Kritik übt EOG auch an den Behörden, die bei aufenthaltsrechtlichen Fragen gesetzliche Spielräume nicht nutzen würden, sondern „im Zweifelsfall gegen die Menschen“ entscheiden. Ebenso seien diese wenig auskunftsfreudig, was wohl auch an der komplexen Materie liege. Wenn es für Beamt*innen schon schwierig sei durchzublicken, dann erst recht für die Paare, so Gibba.

„Wir haben viel im Internet nachgelesen“, berichtet Alexandra Lacherstorfer. „Es hat uns niemand Steine in den Weg gelegt, aber wir hatten das Gefühl, dass sich keiner auskennt oder für uns einsetzt.“

Durchs Bürokratie-Labyrinth. Lacherstorfer und Zmarai Popal gehören zu jenen Paaren, die es trotz Widrigkeiten geschafft haben. Im Juli feierten sie ihre Hochzeit vor der Kulisse des Traunsees in Oberösterreich, im berühmten Schloss Orth.

Popal war bereits in Österreich, als sich die beiden kennenlernten. Beide arbeiteten in der Flüchtlingsbetreuung. Er war selbst als Jugendlicher aus Afghanistan geflüchtet und hatte mittlerweile eine Aufenthaltserlaubnis. Die Dokumente für die Hochzeit zu besorgen, stellte sich dennoch als langwierig heraus: Popals Familie schickte ihm die Geburtsurkunde und andere Unterlagen aus Afghanistan, alles musste auf Deutsch übersetzt und durch das Außenministerium beglaubigt werden. Unklar war zunächst, ob auch ein Stempel von der österreichischen Botschaft notwendig ist. In Kabul gibt es nämlich keine, Popals Familie hätte dafür extra nach Pakistan fahren müssen.

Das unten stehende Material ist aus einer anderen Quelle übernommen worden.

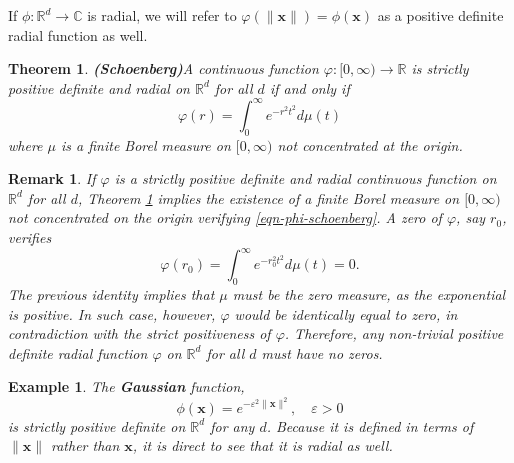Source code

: \documentclass[12pt]{report} %
\newtheorem{theorem}{Theorem}
\newtheorem{example}{Example}
\newtheorem{remark}{Remark}
\newcommand{\tmmathbf}[1]{\ensuremath{\boldsymbol{#1}}}
\newcommand{\tmstrong}[1]{\textbf{#1}}
\begin{document}
If $\phi : \mathbb{R}^d \rightarrow \mathbb{C}$ is radial, we will refer to
$\varphi (\| \tmmathbf{x} \|) = \phi (\tmmathbf{x})$ as a positive definite
radial function as well.

\begin{theorem}
  {\tmstrong{(Schoenberg)}}\label{thm-schoenberg} A continuous function
  $\varphi : [0, \infty) \rightarrow \mathbb{R}$ is strictly positive definite
  and radial on $\mathbb{R}^d$ for all $d$ if and only if
  \begin{equation}
    \varphi (r) = \int_0^{\infty} e^{- r^2 t^2} d \mu (t)
    \label{eqn-phi-schoenberg}
  \end{equation}
  where $\mu$ is a finite Borel measure on $[0, \infty)$ not
  concentrated at the origin.
\end{theorem}

\begin{remark}
  If $\varphi$ is a strictly positive definite and radial continuous function
  on $\mathbb{R}^d$ for all $d$, Theorem \ref{thm-schoenberg} implies the
  existence of a finite Borel measure on $[0, \infty)$ not
  concentrated on the origin verifying \eqref{eqn-phi-schoenberg}. A zero of
  $\varphi$, say $r_0$, verifies
  \[ \varphi (r_0) = \int_0^{\infty} e^{- r_0^2 t^2} d \mu (t) = 0. \]
  The previous identity implies that $\mu$ must be the zero measure, as the
  exponential is positive. In such case, however, $\varphi$ would be
  identically equal to zero, in contradiction with the strict positiveness of
  $\varphi$. Therefore, any non-trivial positive definite radial function
  $\varphi$ on $\mathbb{R}^d$ for all $d$ must have no zeros.
\end{remark}

\begin{example}\label{ex-gaussian-strictly-positive-definite}
  The {\tmstrong{Gaussian}} function,
  \[ \phi (\tmmathbf{x}) = e^{- \varepsilon^2 \| \tmmathbf{x} \|^2}, \quad
     \varepsilon > 0 \]
  is strictly positive definite on $\mathbb{R}^d$ for any $d$. Because it is
  defined in terms of $\| \tmmathbf{x} \|$ rather than $\tmmathbf{x}$, it is
  direct to see that it is radial as well.
  
 
\end{example}
\end{document}
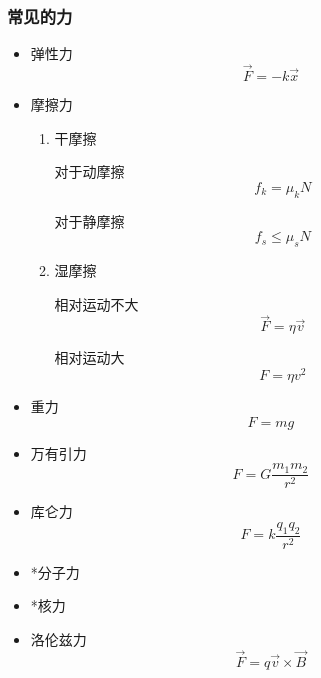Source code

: \documentclass[UTF8]{ctexart}
\begin{document}
		\subsubsection{常见的力}
			\begin{itemize}
				\item 弹性力
					\begin{equation}
						\vec{F} = -k\vec{x}
					\end{equation}
				\item 摩擦力
					\begin{enumerate}
						\item 干摩擦
							\par 对于动摩擦
							\begin{equation}
								f_k = \mu_k N
							\end{equation}
							\par 对于静摩擦
							\begin{equation}
								f_s \leq \mu_s N
							\end{equation}
						\item 湿摩擦
							\par 相对运动不大
							\begin{equation}
								\vec{F} = \eta\vec{v}
							\end{equation}
							\par 相对运动大
							\begin{equation}
								F = \eta v^2
							\end{equation}
					\end{enumerate}
				\item 重力
					\begin{equation}
						F = mg
					\end{equation}
				\item 万有引力
					\begin{equation}
						F = G\frac{m_1m_2}{r^2}
					\end{equation}
				\item 库仑力
					\begin{equation}
						F = k\frac{q_1q_2}{r^2}
					\end{equation}
				\item *分子力
				\item *核力
				\item 洛伦兹力
					\begin{equation}
						\vec{F} = q\vec{v}\times\vec{B}
					\end{equation}
			\end{itemize}
\end{document}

Erst über einen Freund erfuhr das Paar, dass darauf verzichtet werden könnte. „Hätten wir uns nicht selbst erkundigt, hätte es wohl geheißen, wir können nicht heiraten“, sagt Lacherstorfer.

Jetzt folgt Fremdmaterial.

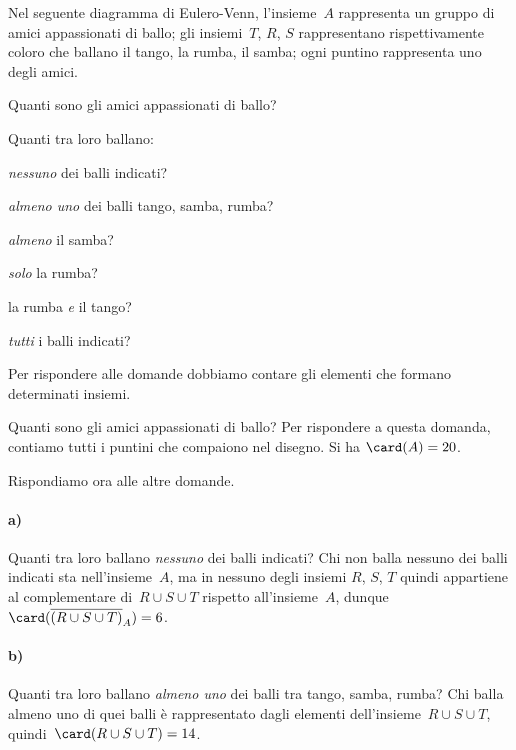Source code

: \begin{exrig}
 \begin{esempio}
Nel seguente diagramma di Eulero-Venn, l'insieme~$A$ rappresenta un gruppo di amici appassionati di ballo; gli insiemi~$T$, $R$,
$S$ rappresentano rispettivamente coloro che ballano il tango, la rumba, il samba; ogni puntino rappresenta uno degli amici.
\begin{multicols}{2}
Quanti sono gli amici appassionati di ballo?

Quanti tra loro ballano:
\begin{enumeratea}
\item \emph{nessuno} dei balli indicati?
\item \emph{almeno uno} dei balli tango, samba, rumba?
\item \emph{almeno} il samba?
\item \emph{solo} la rumba?
\item la rumba \emph{e} il tango?
\item \emph{tutti} i balli indicati?
\end{enumeratea}
\begin{center}
 
\end{center}
\end{multicols}

Per rispondere alle domande dobbiamo contare gli elementi che formano determinati insiemi.

Quanti sono gli amici appassionati di ballo? Per rispondere a questa
domanda, contiamo tutti i puntini che compaiono nel disegno. Si ha 
$\card(A)=20$.

Rispondiamo ora alle altre domande.
\paragraph{a)} Quanti tra loro ballano \emph{nessuno} dei balli indicati?
Chi non balla nessuno dei balli indicati sta nell'insieme~$A$, ma in nessuno degli insiemi
$R$, $S$, $T$ quindi appartiene al complementare
di~$R\cup S\cup T$ rispetto all'insieme~$A$,
dunque~$\card(\overline{({R\cup S\cup T})}_{A})=6$.

\paragraph{b)} Quanti tra loro ballano \emph{almeno uno} dei balli tra tango, samba, rumba? Chi balla almeno uno di quei balli è rappresentato dagli elementi
dell'insieme~$R\cup S\cup T$, quindi~$\card(R\cup S\cup T)=14$.


\end{esempio}
\end{exrig}
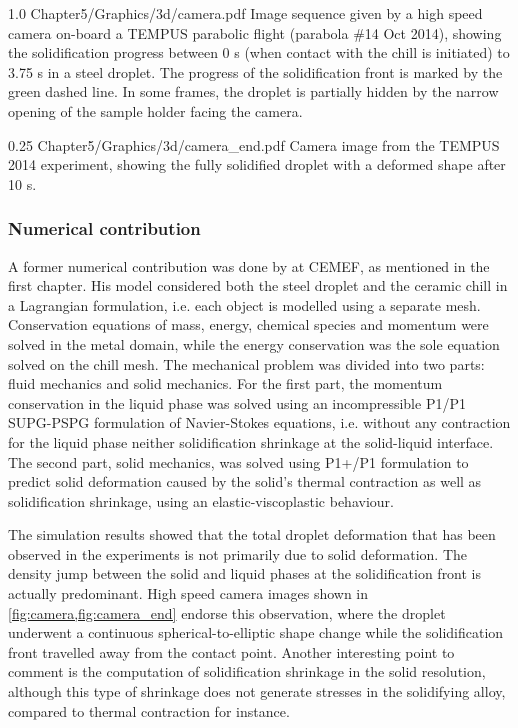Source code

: \begin{figureth}
{1.0}
{Chapter5/Graphics/3d/camera.pdf}
{Image sequence given by a high speed camera on-board a TEMPUS parabolic flight (parabola \#14 Oct 2014), showing the 
solidification progress between 0 s (when contact with the chill is initiated) to 3.75 s in a  steel droplet. 
The progress of the solidification front is marked by the green dashed line. In some frames, the droplet is partially hidden by the narrow 
opening of the sample holder facing the camera.}
\label{fig:camera}
\end{figureth}

\begin{figureth}
{0.25}
{Chapter5/Graphics/3d/camera_end.pdf}
{Camera image from the TEMPUS 2014 experiment, showing the fully solidified droplet with a deformed shape after 10 s.}
\label{fig:camera_end}
\end{figureth}

\subsubsection{Numerical contribution}

A former numerical contribution was done by \citet{rivaux_simulation_2011} at CEMEF, as mentioned in the first chapter. 
His model considered both the steel droplet and the ceramic chill in a Lagrangian formulation, i.e. each object is
modelled using a separate mesh. Conservation equations of mass, energy,
chemical species and momentum were solved in the metal domain, while the energy
conservation was the sole equation solved on the chill mesh. The mechanical problem was divided
into two parts: fluid mechanics and solid mechanics. 
For the first part, the momentum conservation in the liquid phase was solved using an
incompressible P1/P1 SUPG-PSPG formulation of Navier-Stokes equations, i.e. 
without any contraction for the liquid phase neither solidification shrinkage at the solid-liquid interface.
The second part, solid mechanics, was solved using P1+/P1 formulation to predict solid deformation caused by the 
solid's thermal contraction as well as solidification shrinkage, 
using an elastic-viscoplastic behaviour. 

The simulation results showed that the total droplet deformation that has been
observed in the experiments is not primarily due to solid deformation. The density jump
between the solid and liquid phases at the solidification front is actually predominant. High
speed camera images shown in \cref{fig:camera,fig:camera_end} endorse this observation, where the droplet underwent a continuous
spherical-to-elliptic shape change while the solidification front travelled away from the
contact point. Another interesting point to comment is the computation of solidification
shrinkage in the solid resolution, although this type of shrinkage does not generate stresses 
in the solidifying alloy, compared to thermal contraction for instance.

Jahrelanger Kampf. Auf der Webseite von EOG finden sich viele Berichte von binationalen Paaren, die von den Härten des Fremdenrechts getroffen wurden. Sie wollen ihre Geschichten teilen, einige aber nicht ihre Namen veröffentlicht wissen: „Es war eine Zeit voller Hoffen und Bangen“, schreibt M., deren Mann aus Nigeria kommt und sich noch im Asylverfahren befand, als sie sich kennenlernten.

Es kostete viel Zeit und „viele Tausend Euro“, um die Dokumente für die Hochzeit zu besorgen. Als das Paar ein Baby erwartete, war über den Asylantrag noch immer nicht entschieden. Bei der Ladung zum Bundesamt für Fremdenwesen und Asyl wurden sie angeschrien. „Wir wurden der Scheinehe beschuldigt und ich musste mich verteidigen, als wäre ich eine Verbrecherin. Ich stellte mich bereits mental darauf ein, in Nigeria leben zu müssen“, erzählt M.

Nach dem ersten negativen Bescheid entschied schließlich das Gericht positiv für das Paar: Der Partner darf „vorerst“ in Österreich bleiben. Ein Erfolg nach einem jahrelangen Kampf.

Fortschritte wie diese motivieren die Aktivist*innen von EOG, weiterzumachen. Zum Jubiläum sagt Gibba: „Selbstorganisation und Widerstand müssen gefeiert werden.“ So fordern sie weiterhin eine Änderung des Fremdengesetzes, damit grenzenlose Liebe leichter möglich wird.

Marina Wetzlmaier ist freie Journalistin und lebt in Wels/Oberösterreich.